ECONOMYNEXT – A European delegation which was in Sri Lanka to monitor the country’s compliance on key international conventions in order to continue a trade concession said it “significantly” focused on non-discrimination and the ongoing use of the Prevention of Terrorism Act (PTA) in its discussion with the government and other stakeholders.
The five-member EU delegation met President Gotabaya Rajapaksa, foreign, finance, and justice ministers, as well as members of the opposition and civil society including human rights defenders, trade unions, and employers to assess the progress of Sri Lanka’s pledges to comply with 27 international conventions in return for the Generalized Scheme of Preference Plus (GSP+) trade concession.
The visit comes after the European parliament in June adopted a resolution to consider withdrawing the concession that is estimated to be worth well above 500 million US dollars.
“There was a significant focus on non-discrimination, the respect for the rights of all communities in Sri Lanka, the ongoing use of the PTA, impediments to the exercise of fundamental freedoms, and the development of draft legislation on Non-Governmental Organisations (NGOs),” the delegation said in a statement.
“The meetings also reviewed drugs policy, environment and climate change, as well as corruption.”
The EU team’s monitoring mission was to assess if the bloc should withdraw the country’s largest trade concession that has helped the island nation’s top export garments, amid renewed concerns over human rights abuses against ethnic minorities.
“The effective implementation of international commitments forms the basis of Sri Lanka’s privileged access to the EU market,” EU Ambassador Denis Chaibi said in the statement.
“We have been working together with the Sri Lankan government since 2015 to advance the issues of concern and welcome the continued engagement.”
“The monitoring and engagement with the government of Sri Lanka will be the subject of regular reports to the European Parliament and the Council of Ministers.”
The European parliament’s key demand was for Sri Lanka to repeal the PTA, arguing that the legislation has been systematically used for arbitrary arrests and the detention of Muslims and minority groups in Sri Lanka.
International rights groups have asked the EU to demand Sri Lanka to comply with its obligations to continue the trade concession.
President Rajapaksa during the EU meeting has said that committees have been appointed and the Minister of Justice and the Attorney General have been instructed to study the reports of the committees.

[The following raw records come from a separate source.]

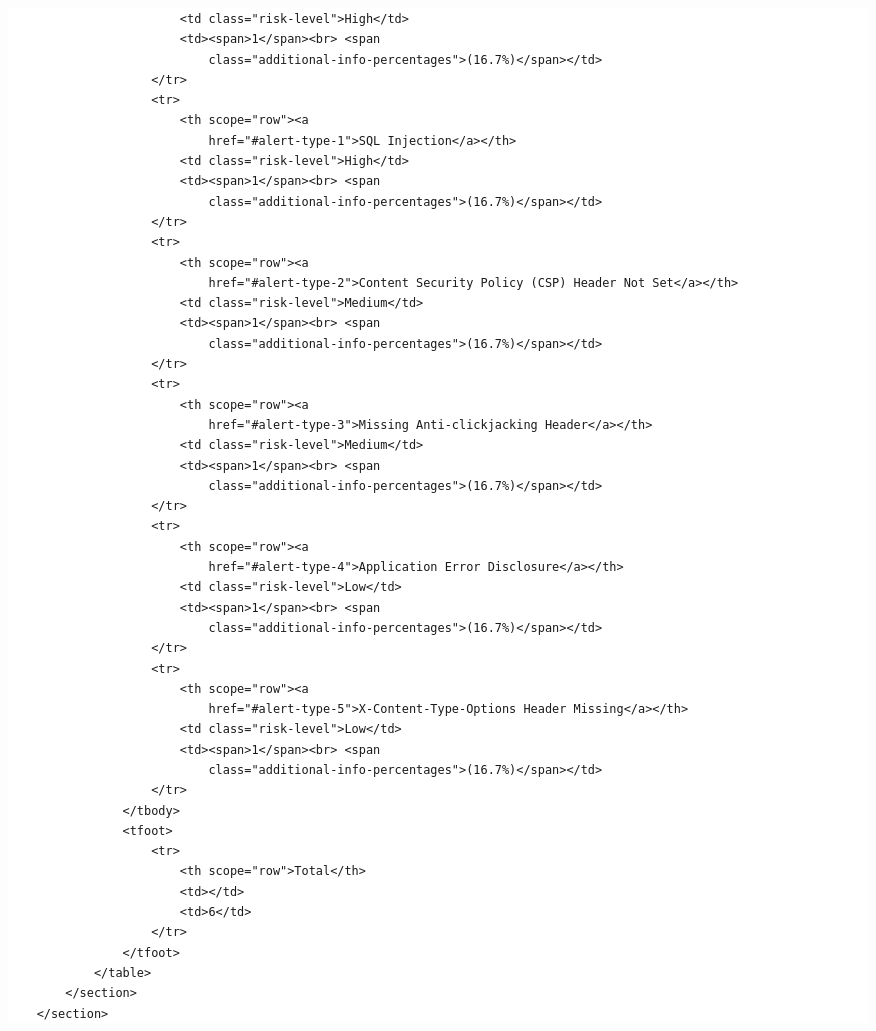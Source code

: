 							<td class="risk-level">High</td>
							<td><span>1</span><br> <span
								class="additional-info-percentages">(16.7%)</span></td>
						</tr>
						<tr>
							<th scope="row"><a
								href="#alert-type-1">SQL Injection</a></th>
							<td class="risk-level">High</td>
							<td><span>1</span><br> <span
								class="additional-info-percentages">(16.7%)</span></td>
						</tr>
						<tr>
							<th scope="row"><a
								href="#alert-type-2">Content Security Policy (CSP) Header Not Set</a></th>
							<td class="risk-level">Medium</td>
							<td><span>1</span><br> <span
								class="additional-info-percentages">(16.7%)</span></td>
						</tr>
						<tr>
							<th scope="row"><a
								href="#alert-type-3">Missing Anti-clickjacking Header</a></th>
							<td class="risk-level">Medium</td>
							<td><span>1</span><br> <span
								class="additional-info-percentages">(16.7%)</span></td>
						</tr>
						<tr>
							<th scope="row"><a
								href="#alert-type-4">Application Error Disclosure</a></th>
							<td class="risk-level">Low</td>
							<td><span>1</span><br> <span
								class="additional-info-percentages">(16.7%)</span></td>
						</tr>
						<tr>
							<th scope="row"><a
								href="#alert-type-5">X-Content-Type-Options Header Missing</a></th>
							<td class="risk-level">Low</td>
							<td><span>1</span><br> <span
								class="additional-info-percentages">(16.7%)</span></td>
						</tr>
					</tbody>
					<tfoot>
						<tr>
							<th scope="row">Total</th>
							<td></td>
							<td>6</td>
						</tr>
					</tfoot>
				</table>
			</section>
		</section>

Immediate steps will also be taken to amend the necessary provisions of the PTA, he had said.
“President Rajapaksa also stated that the country would abide by the agreements on human rights in the world today,” the President’s Media Division (PMD) said in a statement on Monday soon after the meeting took place.
The EU is the second largest export destination for Sri Lankan products, and GSP+ has helped the country’s exporters to consolidate their position.
Around 7,000 Sri Lankan export items were covered under GSP+, of which around 60% were apparel, 11% were rubber products, 9% were gems and jewellery, 3% agriculture and around 17% other products, including wood products, toys and tableware. (Colombo/Oct07/2021)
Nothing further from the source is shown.